I’ve attended numerous events without a formal invitation, and I have never been kicked out even after I have identified myself and the organization I represented. Nearly all the time, they respect that someone from the “other side” is there to listen.
On most occasions, I’ve been pulled aside and asked to be respectful. I also was told that if I wanted to speak to reporters or participants, I should do so outside, so as not to disrupt the event. At one press conference, they gave me a seat up front even though I represented the other side.
It comes down to credibility. The Society of Professional Journalists’ Code of Ethics handbook says reporters should “avoid undercover or other surreptitious methods of gathering information except when traditional open methods will not yield information vital to the public.”
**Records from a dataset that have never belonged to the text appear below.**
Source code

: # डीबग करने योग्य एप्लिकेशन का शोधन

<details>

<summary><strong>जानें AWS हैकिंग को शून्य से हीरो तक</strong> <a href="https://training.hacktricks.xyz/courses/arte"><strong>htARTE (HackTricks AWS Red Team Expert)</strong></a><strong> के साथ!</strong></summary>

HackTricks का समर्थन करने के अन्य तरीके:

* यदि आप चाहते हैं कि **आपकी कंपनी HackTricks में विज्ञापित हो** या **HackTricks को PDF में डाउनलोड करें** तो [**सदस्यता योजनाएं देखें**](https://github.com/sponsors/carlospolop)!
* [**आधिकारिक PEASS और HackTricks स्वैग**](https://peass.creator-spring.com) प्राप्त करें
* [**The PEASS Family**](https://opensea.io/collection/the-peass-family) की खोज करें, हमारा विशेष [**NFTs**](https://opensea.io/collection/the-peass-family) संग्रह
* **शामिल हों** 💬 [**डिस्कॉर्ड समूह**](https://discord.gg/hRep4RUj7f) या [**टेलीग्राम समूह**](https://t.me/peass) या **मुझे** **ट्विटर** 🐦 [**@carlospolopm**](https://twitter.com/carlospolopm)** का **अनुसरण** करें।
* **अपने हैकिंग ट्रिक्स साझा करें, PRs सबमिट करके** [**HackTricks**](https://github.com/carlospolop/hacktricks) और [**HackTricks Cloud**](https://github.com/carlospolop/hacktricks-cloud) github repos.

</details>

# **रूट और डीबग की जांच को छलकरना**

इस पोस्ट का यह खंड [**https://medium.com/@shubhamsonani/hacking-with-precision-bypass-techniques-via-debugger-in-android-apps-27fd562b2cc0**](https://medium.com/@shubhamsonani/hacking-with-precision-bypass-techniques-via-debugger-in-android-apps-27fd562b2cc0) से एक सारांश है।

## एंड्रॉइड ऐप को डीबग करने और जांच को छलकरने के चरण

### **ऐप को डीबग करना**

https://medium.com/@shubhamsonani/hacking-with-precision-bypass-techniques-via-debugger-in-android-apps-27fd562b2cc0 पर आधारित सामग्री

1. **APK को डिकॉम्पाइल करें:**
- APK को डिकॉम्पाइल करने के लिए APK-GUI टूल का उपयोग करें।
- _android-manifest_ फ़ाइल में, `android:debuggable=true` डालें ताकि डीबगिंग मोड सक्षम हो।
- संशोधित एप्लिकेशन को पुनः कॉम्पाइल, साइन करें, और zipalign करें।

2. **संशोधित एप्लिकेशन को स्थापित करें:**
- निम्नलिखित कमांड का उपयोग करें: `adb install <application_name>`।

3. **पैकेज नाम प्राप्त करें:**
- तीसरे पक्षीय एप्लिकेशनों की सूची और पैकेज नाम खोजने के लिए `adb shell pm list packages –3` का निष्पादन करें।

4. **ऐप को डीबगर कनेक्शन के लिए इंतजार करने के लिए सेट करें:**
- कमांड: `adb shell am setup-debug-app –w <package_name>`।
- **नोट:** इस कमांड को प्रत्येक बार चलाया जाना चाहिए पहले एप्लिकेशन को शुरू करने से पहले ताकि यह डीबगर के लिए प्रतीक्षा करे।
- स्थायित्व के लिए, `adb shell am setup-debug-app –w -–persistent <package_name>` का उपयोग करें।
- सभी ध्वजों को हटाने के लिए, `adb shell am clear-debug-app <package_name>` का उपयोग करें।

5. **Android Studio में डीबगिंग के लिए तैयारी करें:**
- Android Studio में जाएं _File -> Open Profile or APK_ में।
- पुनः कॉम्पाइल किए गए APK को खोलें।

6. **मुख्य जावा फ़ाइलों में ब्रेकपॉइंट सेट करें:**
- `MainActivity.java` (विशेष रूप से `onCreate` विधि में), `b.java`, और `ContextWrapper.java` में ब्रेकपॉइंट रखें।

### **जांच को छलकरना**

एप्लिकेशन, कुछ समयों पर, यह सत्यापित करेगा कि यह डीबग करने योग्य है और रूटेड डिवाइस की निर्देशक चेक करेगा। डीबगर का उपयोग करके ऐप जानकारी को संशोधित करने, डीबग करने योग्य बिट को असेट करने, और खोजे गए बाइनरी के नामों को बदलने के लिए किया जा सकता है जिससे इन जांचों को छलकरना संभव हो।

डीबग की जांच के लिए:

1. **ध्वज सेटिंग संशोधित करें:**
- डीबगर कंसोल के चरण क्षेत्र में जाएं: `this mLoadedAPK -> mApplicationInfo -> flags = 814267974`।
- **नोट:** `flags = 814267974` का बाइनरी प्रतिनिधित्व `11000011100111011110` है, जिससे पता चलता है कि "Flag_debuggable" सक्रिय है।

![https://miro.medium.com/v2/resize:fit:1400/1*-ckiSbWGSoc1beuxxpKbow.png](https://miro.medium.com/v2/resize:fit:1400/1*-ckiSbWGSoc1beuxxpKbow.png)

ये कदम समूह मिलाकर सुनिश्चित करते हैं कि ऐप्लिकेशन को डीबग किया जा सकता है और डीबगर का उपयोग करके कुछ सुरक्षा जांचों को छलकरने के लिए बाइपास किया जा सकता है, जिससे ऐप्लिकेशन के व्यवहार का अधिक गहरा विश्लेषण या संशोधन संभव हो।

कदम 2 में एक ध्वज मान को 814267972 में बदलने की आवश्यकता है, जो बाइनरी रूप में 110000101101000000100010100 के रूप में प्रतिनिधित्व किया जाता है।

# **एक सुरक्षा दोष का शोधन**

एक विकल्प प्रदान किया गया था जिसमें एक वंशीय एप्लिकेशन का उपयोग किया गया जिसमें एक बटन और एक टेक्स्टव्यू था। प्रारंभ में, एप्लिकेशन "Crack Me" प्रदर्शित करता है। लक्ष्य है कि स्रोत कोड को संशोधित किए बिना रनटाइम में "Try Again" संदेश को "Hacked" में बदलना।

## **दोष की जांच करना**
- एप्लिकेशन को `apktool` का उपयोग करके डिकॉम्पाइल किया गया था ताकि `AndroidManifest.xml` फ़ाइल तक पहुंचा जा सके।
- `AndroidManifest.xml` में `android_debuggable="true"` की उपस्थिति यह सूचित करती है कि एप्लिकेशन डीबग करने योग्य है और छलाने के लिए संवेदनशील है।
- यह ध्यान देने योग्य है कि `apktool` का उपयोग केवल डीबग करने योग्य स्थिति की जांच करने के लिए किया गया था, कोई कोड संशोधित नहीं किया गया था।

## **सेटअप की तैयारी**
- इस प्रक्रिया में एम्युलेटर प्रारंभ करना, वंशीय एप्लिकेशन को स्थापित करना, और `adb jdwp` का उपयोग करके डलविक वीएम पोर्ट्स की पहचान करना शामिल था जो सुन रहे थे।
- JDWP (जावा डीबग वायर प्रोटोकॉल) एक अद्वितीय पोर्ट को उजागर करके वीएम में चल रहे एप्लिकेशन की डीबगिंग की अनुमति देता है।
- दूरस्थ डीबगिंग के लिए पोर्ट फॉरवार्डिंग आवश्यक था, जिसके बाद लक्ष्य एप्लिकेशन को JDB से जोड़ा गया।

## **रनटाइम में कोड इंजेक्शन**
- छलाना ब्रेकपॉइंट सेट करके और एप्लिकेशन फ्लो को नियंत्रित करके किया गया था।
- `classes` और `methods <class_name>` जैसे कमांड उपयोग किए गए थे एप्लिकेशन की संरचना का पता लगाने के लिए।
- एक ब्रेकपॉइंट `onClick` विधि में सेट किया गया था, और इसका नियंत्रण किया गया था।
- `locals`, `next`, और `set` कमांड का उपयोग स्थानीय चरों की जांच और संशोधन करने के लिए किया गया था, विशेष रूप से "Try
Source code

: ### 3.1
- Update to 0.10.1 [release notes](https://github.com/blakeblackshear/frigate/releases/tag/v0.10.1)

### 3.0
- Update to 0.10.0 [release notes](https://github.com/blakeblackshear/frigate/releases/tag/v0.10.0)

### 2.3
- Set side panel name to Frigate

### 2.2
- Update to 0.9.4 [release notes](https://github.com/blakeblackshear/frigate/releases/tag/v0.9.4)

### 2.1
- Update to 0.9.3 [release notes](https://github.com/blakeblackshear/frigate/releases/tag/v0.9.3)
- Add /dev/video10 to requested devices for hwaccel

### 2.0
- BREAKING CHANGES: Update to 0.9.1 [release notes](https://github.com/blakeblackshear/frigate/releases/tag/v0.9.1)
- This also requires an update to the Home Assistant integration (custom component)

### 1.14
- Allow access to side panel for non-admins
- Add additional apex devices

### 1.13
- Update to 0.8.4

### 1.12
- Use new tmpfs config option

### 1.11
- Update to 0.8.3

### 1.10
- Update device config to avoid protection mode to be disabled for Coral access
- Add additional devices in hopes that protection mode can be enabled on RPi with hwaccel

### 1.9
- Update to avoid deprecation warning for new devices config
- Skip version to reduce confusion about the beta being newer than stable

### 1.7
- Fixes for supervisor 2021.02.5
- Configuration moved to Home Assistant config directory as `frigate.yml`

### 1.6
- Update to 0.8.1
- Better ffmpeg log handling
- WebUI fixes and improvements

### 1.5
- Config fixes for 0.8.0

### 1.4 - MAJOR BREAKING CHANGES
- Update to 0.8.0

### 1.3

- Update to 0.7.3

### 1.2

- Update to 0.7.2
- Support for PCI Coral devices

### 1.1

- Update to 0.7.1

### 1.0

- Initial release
In 1995, a Wall Street Journal reporter won the Pulitzer Prize for exposing dehumanizing and dangerous work at a chicken-processing plant. On his application for employment at the plant, he listed Columbia University as his education and Dow Jones & Co., the publisher of the Journal, as his current employer. The story was held up as the standard of honest reporting.
On the flip side, ABC’s “PrimeTime Live” was dragged into court for fraud after its reporters lied about their work experience to gain “hidden camera” access into a supermarket chain to try to expose labor law and unsanitary food violations. ABC ultimately prevailed in the case, but not after a long legal battle.
In the world of PR, I can’t see any instance in which lying about who you are would be vital to the public. It may be vital or important to your client, but that’s not good enough. In the Walmart incident, this misrepresentation clearly was not in the public’s interest, and the damage it caused far outweighs the benefits.